> [How to complete this task]
Below are entries; output exactly the lines from the one with "0.061$ [0.54, 0.78]" to the one with "(Zadok stage 10)", both included, and nothing else.
──────────
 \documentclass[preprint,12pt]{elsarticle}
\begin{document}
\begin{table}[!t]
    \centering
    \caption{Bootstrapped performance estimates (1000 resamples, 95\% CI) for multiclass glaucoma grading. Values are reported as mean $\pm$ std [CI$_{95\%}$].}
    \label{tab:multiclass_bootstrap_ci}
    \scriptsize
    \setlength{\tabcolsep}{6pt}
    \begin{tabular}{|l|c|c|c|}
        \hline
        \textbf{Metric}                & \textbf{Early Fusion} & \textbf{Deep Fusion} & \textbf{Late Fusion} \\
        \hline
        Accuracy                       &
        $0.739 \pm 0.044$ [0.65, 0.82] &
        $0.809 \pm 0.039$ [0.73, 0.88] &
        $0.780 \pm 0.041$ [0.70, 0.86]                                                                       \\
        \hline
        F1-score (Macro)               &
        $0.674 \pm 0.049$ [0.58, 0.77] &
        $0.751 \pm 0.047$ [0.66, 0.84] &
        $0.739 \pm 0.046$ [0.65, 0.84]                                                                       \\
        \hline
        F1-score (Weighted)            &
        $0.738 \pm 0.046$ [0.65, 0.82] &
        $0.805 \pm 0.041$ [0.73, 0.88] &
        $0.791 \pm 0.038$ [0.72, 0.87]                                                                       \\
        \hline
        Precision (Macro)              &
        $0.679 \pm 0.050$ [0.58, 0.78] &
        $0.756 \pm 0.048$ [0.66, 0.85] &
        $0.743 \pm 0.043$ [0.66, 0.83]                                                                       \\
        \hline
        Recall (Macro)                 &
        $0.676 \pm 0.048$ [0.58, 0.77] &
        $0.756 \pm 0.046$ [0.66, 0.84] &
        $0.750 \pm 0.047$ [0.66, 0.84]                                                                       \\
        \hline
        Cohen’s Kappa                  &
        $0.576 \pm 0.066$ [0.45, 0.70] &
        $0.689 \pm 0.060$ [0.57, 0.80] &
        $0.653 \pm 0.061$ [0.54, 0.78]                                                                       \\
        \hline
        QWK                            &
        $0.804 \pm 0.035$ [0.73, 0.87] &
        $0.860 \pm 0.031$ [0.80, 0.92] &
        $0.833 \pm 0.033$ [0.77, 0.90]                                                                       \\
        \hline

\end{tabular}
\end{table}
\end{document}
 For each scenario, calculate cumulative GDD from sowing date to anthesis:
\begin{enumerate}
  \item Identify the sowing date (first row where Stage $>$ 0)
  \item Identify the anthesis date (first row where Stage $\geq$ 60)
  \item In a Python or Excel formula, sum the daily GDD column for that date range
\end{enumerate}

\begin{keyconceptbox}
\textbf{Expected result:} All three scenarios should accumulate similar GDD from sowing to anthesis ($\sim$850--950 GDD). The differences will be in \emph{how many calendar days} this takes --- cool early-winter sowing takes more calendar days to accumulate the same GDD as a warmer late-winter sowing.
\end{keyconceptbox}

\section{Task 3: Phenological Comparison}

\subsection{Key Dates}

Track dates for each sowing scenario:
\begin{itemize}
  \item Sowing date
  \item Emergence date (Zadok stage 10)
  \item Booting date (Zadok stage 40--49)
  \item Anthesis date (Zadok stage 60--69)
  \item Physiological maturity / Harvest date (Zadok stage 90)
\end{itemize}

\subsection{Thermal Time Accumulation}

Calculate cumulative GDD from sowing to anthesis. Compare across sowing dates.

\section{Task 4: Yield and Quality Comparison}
──────────
> [Answer box]
        $0.653 \pm 0.061$ [0.54, 0.78]                                                                       \\
        \hline
        QWK                            &
        $0.804 \pm 0.035$ [0.73, 0.87] &
        $0.860 \pm 0.031$ [0.80, 0.92] &
        $0.833 \pm 0.033$ [0.77, 0.90]                                                                       \\
        \hline

\end{tabular}
\end{table}
\end{document}
 For each scenario, calculate cumulative GDD from sowing date to anthesis:
\begin{enumerate}
  \item Identify the sowing date (first row where Stage $>$ 0)
  \item Identify the anthesis date (first row where Stage $\geq$ 60)
  \item In a Python or Excel formula, sum the daily GDD column for that date range
\end{enumerate}

\begin{keyconceptbox}
\textbf{Expected result:} All three scenarios should accumulate similar GDD from sowing to anthesis ($\sim$850--950 GDD). The differences will be in \emph{how many calendar days} this takes --- cool early-winter sowing takes more calendar days to accumulate the same GDD as a warmer late-winter sowing.
\end{keyconceptbox}

\section{Task 3: Phenological Comparison}

\subsection{Key Dates}

Track dates for each sowing scenario:
\begin{itemize}
  \item Sowing date
  \item Emergence date (Zadok stage 10)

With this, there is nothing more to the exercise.